> Task: Examine the listing below and state how many of its lines contain the word "simpleabc". Write only the number.
[Data to use Boundary: Start]
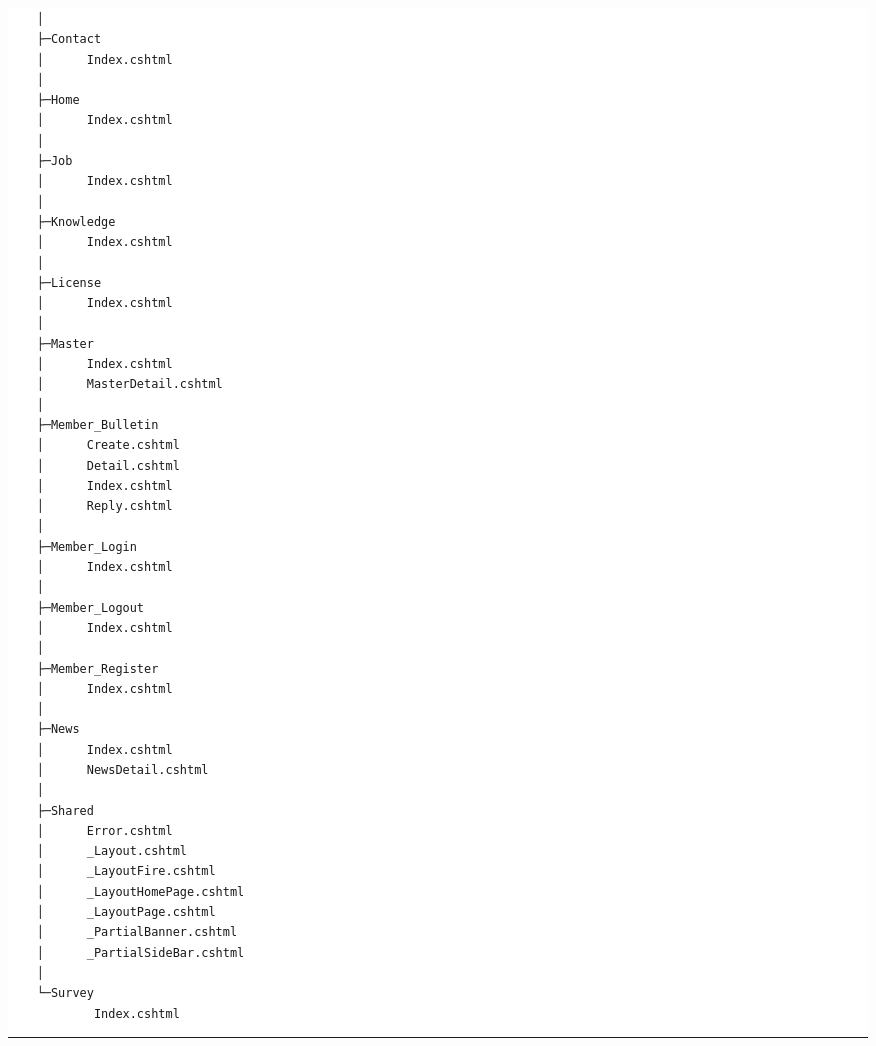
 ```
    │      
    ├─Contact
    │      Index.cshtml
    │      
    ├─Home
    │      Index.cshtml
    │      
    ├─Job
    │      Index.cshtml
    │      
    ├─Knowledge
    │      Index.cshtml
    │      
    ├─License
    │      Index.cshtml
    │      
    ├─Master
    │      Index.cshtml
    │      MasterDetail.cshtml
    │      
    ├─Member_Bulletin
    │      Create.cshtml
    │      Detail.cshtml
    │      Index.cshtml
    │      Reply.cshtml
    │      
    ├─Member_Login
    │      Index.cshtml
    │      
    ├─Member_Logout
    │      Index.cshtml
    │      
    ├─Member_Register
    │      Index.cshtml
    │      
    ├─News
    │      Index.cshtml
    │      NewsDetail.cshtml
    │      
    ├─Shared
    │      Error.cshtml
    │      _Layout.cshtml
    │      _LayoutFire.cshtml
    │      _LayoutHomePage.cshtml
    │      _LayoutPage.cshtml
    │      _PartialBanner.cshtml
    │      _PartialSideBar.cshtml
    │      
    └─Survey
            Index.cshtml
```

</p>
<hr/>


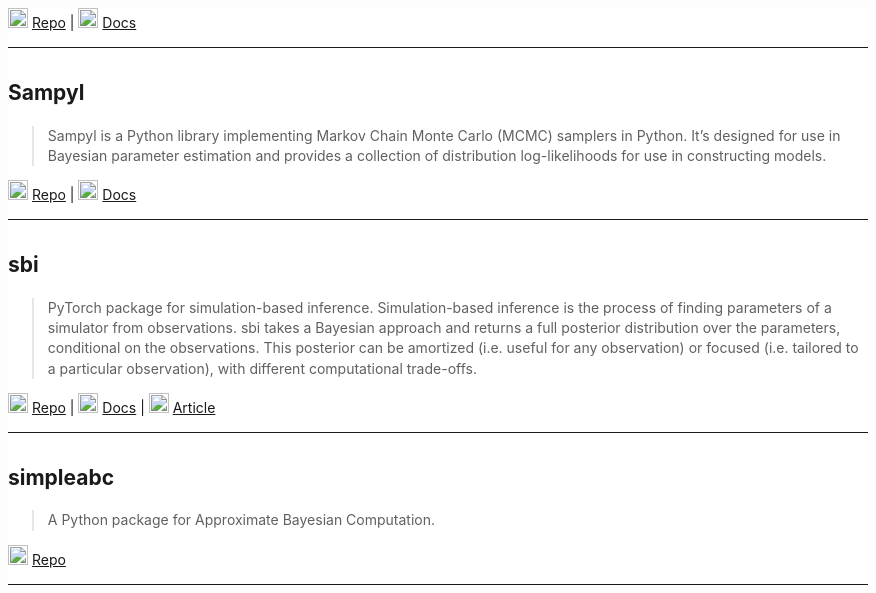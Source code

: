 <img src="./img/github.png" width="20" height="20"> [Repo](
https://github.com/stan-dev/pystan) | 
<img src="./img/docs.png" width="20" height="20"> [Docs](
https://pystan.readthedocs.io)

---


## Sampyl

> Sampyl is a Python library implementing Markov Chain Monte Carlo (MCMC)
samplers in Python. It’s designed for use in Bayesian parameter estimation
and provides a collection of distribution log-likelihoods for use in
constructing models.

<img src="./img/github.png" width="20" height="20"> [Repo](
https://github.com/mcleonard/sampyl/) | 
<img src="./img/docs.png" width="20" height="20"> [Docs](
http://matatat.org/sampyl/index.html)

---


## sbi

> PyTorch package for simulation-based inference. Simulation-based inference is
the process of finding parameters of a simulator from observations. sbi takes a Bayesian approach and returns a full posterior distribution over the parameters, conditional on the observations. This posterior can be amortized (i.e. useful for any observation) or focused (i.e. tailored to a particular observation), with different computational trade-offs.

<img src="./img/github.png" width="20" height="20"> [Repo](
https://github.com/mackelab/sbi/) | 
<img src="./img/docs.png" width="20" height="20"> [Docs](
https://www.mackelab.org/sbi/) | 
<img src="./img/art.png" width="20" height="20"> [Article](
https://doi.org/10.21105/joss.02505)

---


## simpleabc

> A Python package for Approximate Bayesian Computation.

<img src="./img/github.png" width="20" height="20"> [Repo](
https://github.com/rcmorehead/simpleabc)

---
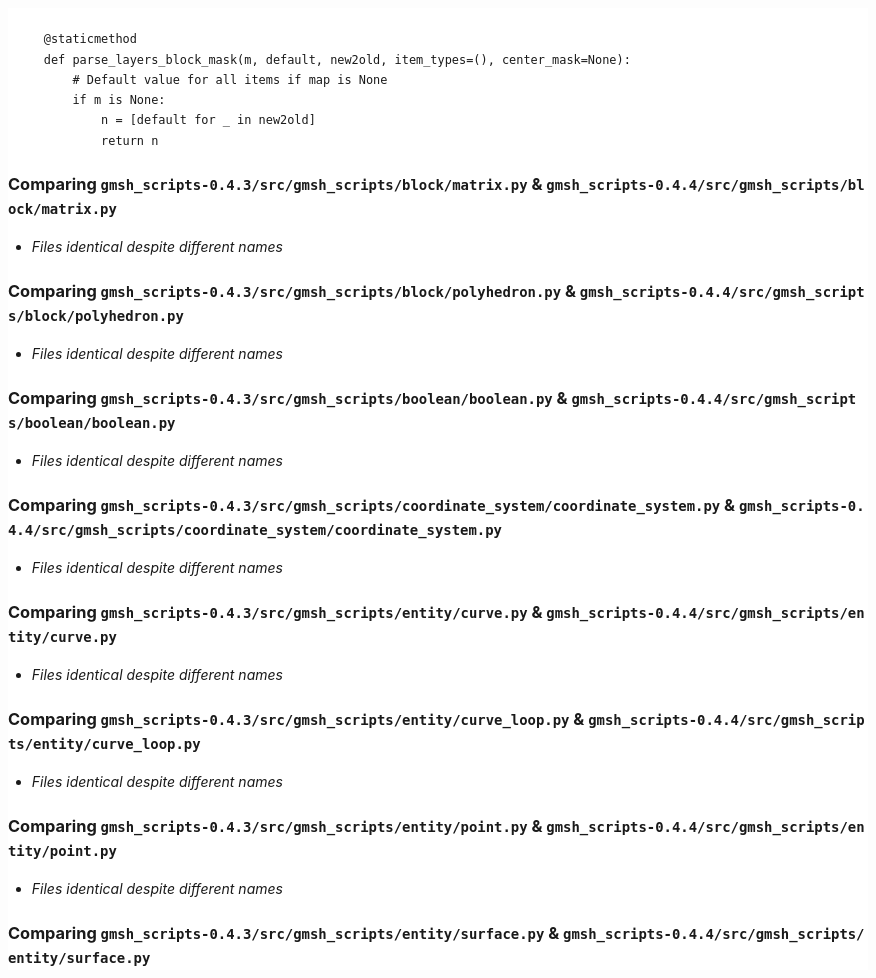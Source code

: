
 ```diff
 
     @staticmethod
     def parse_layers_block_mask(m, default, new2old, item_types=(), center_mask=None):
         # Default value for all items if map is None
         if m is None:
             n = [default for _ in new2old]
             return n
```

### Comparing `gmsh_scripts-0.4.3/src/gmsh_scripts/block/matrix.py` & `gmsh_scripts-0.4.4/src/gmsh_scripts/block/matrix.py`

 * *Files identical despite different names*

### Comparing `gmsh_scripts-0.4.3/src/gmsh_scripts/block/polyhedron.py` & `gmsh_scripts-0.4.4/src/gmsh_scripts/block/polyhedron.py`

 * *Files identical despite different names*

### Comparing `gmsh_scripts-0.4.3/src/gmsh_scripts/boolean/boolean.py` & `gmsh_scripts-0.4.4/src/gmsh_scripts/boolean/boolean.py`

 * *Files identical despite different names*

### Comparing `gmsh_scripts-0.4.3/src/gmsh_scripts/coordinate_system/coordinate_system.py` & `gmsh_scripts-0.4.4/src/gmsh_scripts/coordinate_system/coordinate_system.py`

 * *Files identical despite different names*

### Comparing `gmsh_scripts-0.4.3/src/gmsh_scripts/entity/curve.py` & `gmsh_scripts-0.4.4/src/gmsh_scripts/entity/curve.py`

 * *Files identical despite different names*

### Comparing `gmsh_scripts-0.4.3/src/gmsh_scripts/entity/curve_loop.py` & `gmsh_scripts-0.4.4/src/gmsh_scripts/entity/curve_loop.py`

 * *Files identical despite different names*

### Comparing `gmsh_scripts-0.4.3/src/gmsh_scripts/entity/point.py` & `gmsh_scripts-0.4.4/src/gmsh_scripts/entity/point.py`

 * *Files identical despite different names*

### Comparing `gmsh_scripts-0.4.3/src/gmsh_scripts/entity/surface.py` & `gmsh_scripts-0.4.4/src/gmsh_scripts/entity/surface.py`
[Data to use Boundary: End]
> Exercise solution: 2